### Required work
Transcribe the full listing, keeping every word as it stands.

### Provided records
---
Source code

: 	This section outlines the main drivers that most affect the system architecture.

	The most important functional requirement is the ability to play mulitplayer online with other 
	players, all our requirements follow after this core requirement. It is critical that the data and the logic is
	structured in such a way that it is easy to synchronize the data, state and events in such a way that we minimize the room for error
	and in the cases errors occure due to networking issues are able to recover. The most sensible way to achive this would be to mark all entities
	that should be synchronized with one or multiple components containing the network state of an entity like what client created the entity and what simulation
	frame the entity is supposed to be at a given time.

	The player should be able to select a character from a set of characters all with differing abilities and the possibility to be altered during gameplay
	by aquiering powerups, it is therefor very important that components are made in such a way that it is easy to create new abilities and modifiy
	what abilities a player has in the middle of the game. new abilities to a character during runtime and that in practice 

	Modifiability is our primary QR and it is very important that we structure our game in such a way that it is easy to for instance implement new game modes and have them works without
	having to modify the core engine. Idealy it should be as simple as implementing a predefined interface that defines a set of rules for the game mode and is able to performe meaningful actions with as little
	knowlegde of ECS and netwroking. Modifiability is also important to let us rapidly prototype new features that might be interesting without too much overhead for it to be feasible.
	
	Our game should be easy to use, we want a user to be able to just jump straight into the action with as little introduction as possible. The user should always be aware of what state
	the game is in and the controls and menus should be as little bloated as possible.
---
### Your response
Source code

: 	This section outlines the main drivers that most affect the system architecture.

	The most important functional requirement is the ability to play mulitplayer online with other 
	players, all our requirements follow after this core requirement. It is critical that the data and the logic is
	structured in such a way that it is easy to synchronize the data, state and events in such a way that we minimize the room for error
	and in the cases errors occure due to networking issues are able to recover. The most sensible way to achive this would be to mark all entities
	that should be synchronized with one or multiple components containing the network state of an entity like what client created the entity and what simulation
	frame the entity is supposed to be at a given time.

	The player should be able to select a character from a set of characters all with differing abilities and the possibility to be altered during gameplay
	by aquiering powerups, it is therefor very important that components are made in such a way that it is easy to create new abilities and modifiy
	what abilities a player has in the middle of the game. new abilities to a character during runtime and that in practice 

	Modifiability is our primary QR and it is very important that we structure our game in such a way that it is easy to for instance implement new game modes and have them works without
	having to modify the core engine. Idealy it should be as simple as implementing a predefined interface that defines a set of rules for the game mode and is able to performe meaningful actions with as little
	knowlegde of ECS and netwroking. Modifiability is also important to let us rapidly prototype new features that might be interesting without too much overhead for it to be feasible.
	
	Our game should be easy to use, we want a user to be able to just jump straight into the action with as little introduction as possible. The user should always be aware of what state
	the game is in and the controls and menus should be as little bloated as possible.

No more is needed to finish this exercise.